TORONTO -- After months of grieving the loss of several community members, an Indigenous community in central Labrador has been forced to declare a suicide crisis after 10 youth suicide attempts in less than a week -- an issue the chief worries may get worse without additional resources.

“There have been a lot of deaths… a lot of dark clouds in our community,” Chief Eugene Hart of the Sheshatshiu Innu First Nation told CTV News.

“We’re trying to comfort everybody as much as we can with our own resources and be there for people… we just need more outside help.”

In a statement posted to social media Tuesday night, Hart said the rash of suicide attempts followed the death of a young woman over the weekend.

Although Hart could not comment on the circumstances surrounding the young woman’s death, the RCMP confirmed the body of a 20-year-old woman was recovered from Lake Melville on Saturday after reports of a drowning.

But the small community of 1,300 has also been struggling with more than a dozen deaths over the last year, all from natural causes, putting a strain on the community’s resources.

“The community is over steaming with the deaths and the grieving… it’s hard to figure out what people are going through because it’s really heavy when you lose a loved one,” Hart said via phone from Sheshatshiu Wednesday.

“I’d like the people to help us assist because we can’t do it on our own. The counsellors that we have… I don’t want them to be burnt out, because we’ve been dealing with death all year.”

The community’s treatment facility, which Hart says has counselled over 100 families, also suffers from a shortage of funds.

In a statement issued to CTV News Wednesday, Canada’s Minister of Indigenous Affairs Seamus O’Regansaid he has spoken with Hart regarding the situation in Sheshatshiu and is working closely with community leaders to provide immediate assistance.

“We are deeply concerned by the situation in Sheshatshiu First Nation.

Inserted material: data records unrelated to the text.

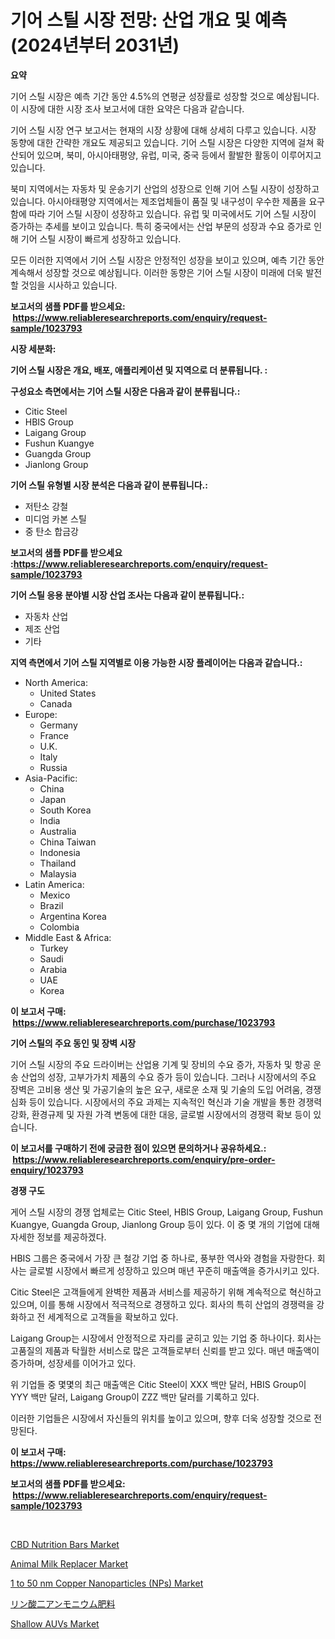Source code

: <p><h1>기어 스틸 시장 전망: 산업 개요 및 예측 (2024년부터 2031년)</h1></p><p><strong>요약</strong></p>
<p><p>기어 스틸 시장은 예측 기간 동안 4.5%의 연평균 성장률로 성장할 것으로 예상됩니다. 이 시장에 대한 시장 조사 보고서에 대한 요약은 다음과 같습니다.</p><p>기어 스틸 시장 연구 보고서는 현재의 시장 상황에 대해 상세히 다루고 있습니다. 시장 동향에 대한 간략한 개요도 제공되고 있습니다. 기어 스틸 시장은 다양한 지역에 걸쳐 확산되어 있으며, 북미, 아시아태평양, 유럽, 미국, 중국 등에서 활발한 활동이 이루어지고 있습니다.</p><p>북미 지역에서는 자동차 및 운송기기 산업의 성장으로 인해 기어 스틸 시장이 성장하고 있습니다. 아시아태평양 지역에서는 제조업체들이 품질 및 내구성이 우수한 제품을 요구함에 따라 기어 스틸 시장이 성장하고 있습니다. 유럽 및 미국에서도 기어 스틸 시장이 증가하는 추세를 보이고 있습니다. 특히 중국에서는 산업 부문의 성장과 수요 증가로 인해 기어 스틸 시장이 빠르게 성장하고 있습니다.</p><p>모든 이러한 지역에서 기어 스틸 시장은 안정적인 성장을 보이고 있으며, 예측 기간 동안 계속해서 성장할 것으로 예상됩니다. 이러한 동향은 기어 스틸 시장이 미래에 더욱 발전할 것임을 시사하고 있습니다.</p></p>
<p><strong>보고서의 샘플 PDF를 받으세요: &nbsp;<a href="https://www.reliableresearchreports.com/enquiry/request-sample/1023793">https://www.reliableresearchreports.com/enquiry/request-sample/1023793</a></strong></p>
<p><strong>시장 세분화:</strong></p>
<p><strong> 기어 스틸 시장은 개요, 배포, 애플리케이션 및 지역으로 더 분류됩니다. :</strong></p>
<p><strong>구성요소 측면에서는 기어 스틸 시장은 다음과 같이 분류됩니다.:</strong></p>
<p><ul><li>Citic Steel</li><li>HBIS Group</li><li>Laigang Group</li><li>Fushun Kuangye</li><li>Guangda Group</li><li>Jianlong Group</li></ul></p>
<p><strong> 기어 스틸 유형별 시장 분석은 다음과 같이 분류됩니다.:</strong></p>
<p><ul><li>저탄소 강철</li><li>미디엄 카본 스틸</li><li>중 탄소 합금강</li></ul></p>
<p><strong>보고서의 샘플 PDF를 받으세요 :<a href="https://www.reliableresearchreports.com/enquiry/request-sample/1023793">https://www.reliableresearchreports.com/enquiry/request-sample/1023793</a></strong></p>
<p><strong> 기어 스틸 응용 분야별 시장 산업 조사는 다음과 같이 분류됩니다.:</strong></p>
<p><ul><li>자동차 산업</li><li>제조 산업</li><li>기타</li></ul></p>
<p><strong>지역 측면에서 기어 스틸 지역별로 이용 가능한 시장 플레이어는 다음과 같습니다.:</strong></p>
<p><ul>
    <li>
        North America:
        <ul>
            <li>United States</li>
            <li>Canada</li>
        </ul>
    </li>
    <li>
        Europe:
        <ul>
            <li>Germany</li>
            <li>France</li>
            <li>U.K.</li>
            <li>Italy</li>
            <li>Russia</li>
        </ul>
    </li>
    <li>
        Asia-Pacific:
        <ul>
            <li>China</li>
            <li>Japan</li>
            <li>South Korea</li>
            <li>India</li>
            <li>Australia</li>
            <li>China Taiwan</li>
            <li>Indonesia</li>
            <li>Thailand</li>
            <li>Malaysia</li>
        </ul>
    </li>
    <li>
        Latin America:
        <ul>
            <li>Mexico</li>
            <li>Brazil</li>
            <li>Argentina Korea</li>
            <li>Colombia</li>
        </ul>
    </li>
    <li>
        Middle East & Africa:
        <ul>
            <li>Turkey</li>
            <li>Saudi</li>
            <li>Arabia</li>
            <li>UAE</li>
            <li>Korea</li>
        </ul>
    </li>
    </ul></p>
<p><strong>이 보고서 구매: &nbsp;<a href="https://www.reliableresearchreports.com/purchase/1023793">https://www.reliableresearchreports.com/purchase/1023793</a></strong></p>
<p><strong>기어 스틸의 주요 동인 및 장벽 시장</strong></p>
<p><p>기어 스틸 시장의 주요 드라이버는 산업용 기계 및 장비의 수요 증가, 자동차 및 항공 운송 산업의 성장, 고부가가치 제품의 수요 증가 등이 있습니다. 그러나 시장에서의 주요 장벽은 고비용 생산 및 가공기술의 높은 요구, 새로운 소재 및 기술의 도입 어려움, 경쟁 심화 등이 있습니다. 시장에서의 주요 과제는 지속적인 혁신과 기술 개발을 통한 경쟁력 강화, 환경규제 및 자원 가격 변동에 대한 대응, 글로벌 시장에서의 경쟁력 확보 등이 있습니다.</p></p>
<p><strong>이 보고서를 구매하기 전에 궁금한 점이 있으면 문의하거나 공유하세요.: &nbsp;<a href="https://www.reliableresearchreports.com/enquiry/pre-order-enquiry/1023793">https://www.reliableresearchreports.com/enquiry/pre-order-enquiry/1023793</a></strong></p>
<p><strong>경쟁 구도</strong></p>
<p><p>게어 스틸 시장의 경쟁 업체로는 Citic Steel, HBIS Group, Laigang Group, Fushun Kuangye, Guangda Group, Jianlong Group 등이 있다. 이 중 몇 개의 기업에 대해 자세한 정보를 제공하겠다.</p><p>HBIS 그룹은 중국에서 가장 큰 철강 기업 중 하나로, 풍부한 역사와 경험을 자랑한다. 회사는 글로벌 시장에서 빠르게 성장하고 있으며 매년 꾸준히 매출액을 증가시키고 있다.</p><p>Citic Steel은 고객들에게 완벽한 제품과 서비스를 제공하기 위해 계속적으로 혁신하고 있으며, 이를 통해 시장에서 적극적으로 경쟁하고 있다. 회사의  특히 산업의 경쟁력을 강화하고 전 세계적으로 고객들을 확보하고 있다.</p><p>Laigang Group는 시장에서 안정적으로 자리를 굳히고 있는 기업 중 하나이다. 회사는 고품질의 제품과 탁월한 서비스로 많은 고객들로부터 신뢰를 받고 있다. 매년 매출액이 증가하며, 성장세를 이어가고 있다.</p><p>위 기업들 중 몇몇의 최근 매출액은 Citic Steel이 XXX 백만 달러, HBIS Group이 YYY 백만 달러, Laigang Group이 ZZZ 백만 달러를 기록하고 있다.</p><p>이러한 기업들은 시장에서 자신들의 위치를 높이고 있으며, 향후 더욱 성장할 것으로 전망된다.</p></p>
<p><strong>이 보고서 구매: &nbsp; <a href="https://www.reliableresearchreports.com/purchase/1023793">https://www.reliableresearchreports.com/purchase/1023793</a></strong></p>
<p><strong>보고서의 샘플 PDF를 받으세요: &nbsp;<a href="https://www.reliableresearchreports.com/enquiry/request-sample/1023793">https://www.reliableresearchreports.com/enquiry/request-sample/1023793</a></strong><strong></strong></p>
<p>&nbsp;</p>
<p><p><a href="https://gamy-alyssum-396.notion.site/CBD-Nutrition-Bars-Market-Provides-a-Comprehensive-Analysis-Including-a-Macro-Overview-of-the-Market-4bdf9a31768444db9a0291a56eeb2e6c">CBD Nutrition Bars Market</a></p><p><a href="https://view.publitas.com/reportprime-1/animal-milk-replacer-market-research-report-provides-critical-insights-that-can-help-shape-business-development-and-investment-strategies/">Animal Milk Replacer Market</a></p><p><a href="https://github.com/bmorecock/Market-Research-Report-List-2/blob/main/1-to-50-nm-copper-nanoparticles-nps-market.md">1 to 50 nm Copper Nanoparticles (NPs) Market</a></p><p><a href="https://github.com/cnnriuez22368/Market-Research-Report-List-1/blob/main/3102954667.md">リン酸二アンモニウム肥料</a></p><p><a href="https://issuu.com/reportprime-2/docs/shallow-auvs-market-size-2030.pptx">Shallow AUVs Market</a></p></p>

The loss of life from suicide is a tragedy beyond measure,” read the statement.

“We are working closely with community leadership, the Government of Newfoundland and Labrador, and all partners to ensure that immediate, enhanced mental health supports are available for as long as they are needed.”

That support includes 10 youth outreach workers, four security professionals, a mental health counsellor, a psychiatric nurse, and cultural supports provided by Indigenous Services Canada (ISC).

The ISC has also provided a list of mental health providers, available through ISC’s Non-Insured Health Benefits Program, which will be available to the community over the next three days.

The Hope for Wellness Help Line will also provide immediate telephone crisis intervention counselling support for all Indigenous Peoples, 24 hours a day, seven days a week. The help line can be reached at 1-855-242-3310.

Premier Dwight Ball also spoke with Hart about providing additional resources, noting that two social workers from the Labrador-Grenfell health authority have been providing counselling in the community since Saturday.

‘I always have hope for my people’

A study published in the American Journal of Public Health in 2016 found disproportionately high suicide rates among Indigenous people in Labrador. The study found suicide rates were 14 times higher for Innu people in Labrador compared to non-Indigenous rates in Newfoundland.

Nationally, suicide rates among First Nations people, Métis and Inuit remain significantly higher than the rate among non-Indigenous people.

According to Statistics Canada, the suicide rate among First Nations people is three times higher than the rate among non-Indigenous people.

But Hart says he has hope for the people of Sheshatshiu First Nation.

“I always have hope for my people. The important part is that you are there for your people around the clock, whenever they need you,” he said, noting that elders shouldn’t be left out of conversations about suicide prevention.

“When you speak about suicide it varies from different ages. Yes, it’s important for the youth to be heard, but we need more funding to get the activities constantly continuing on in our daily lives.”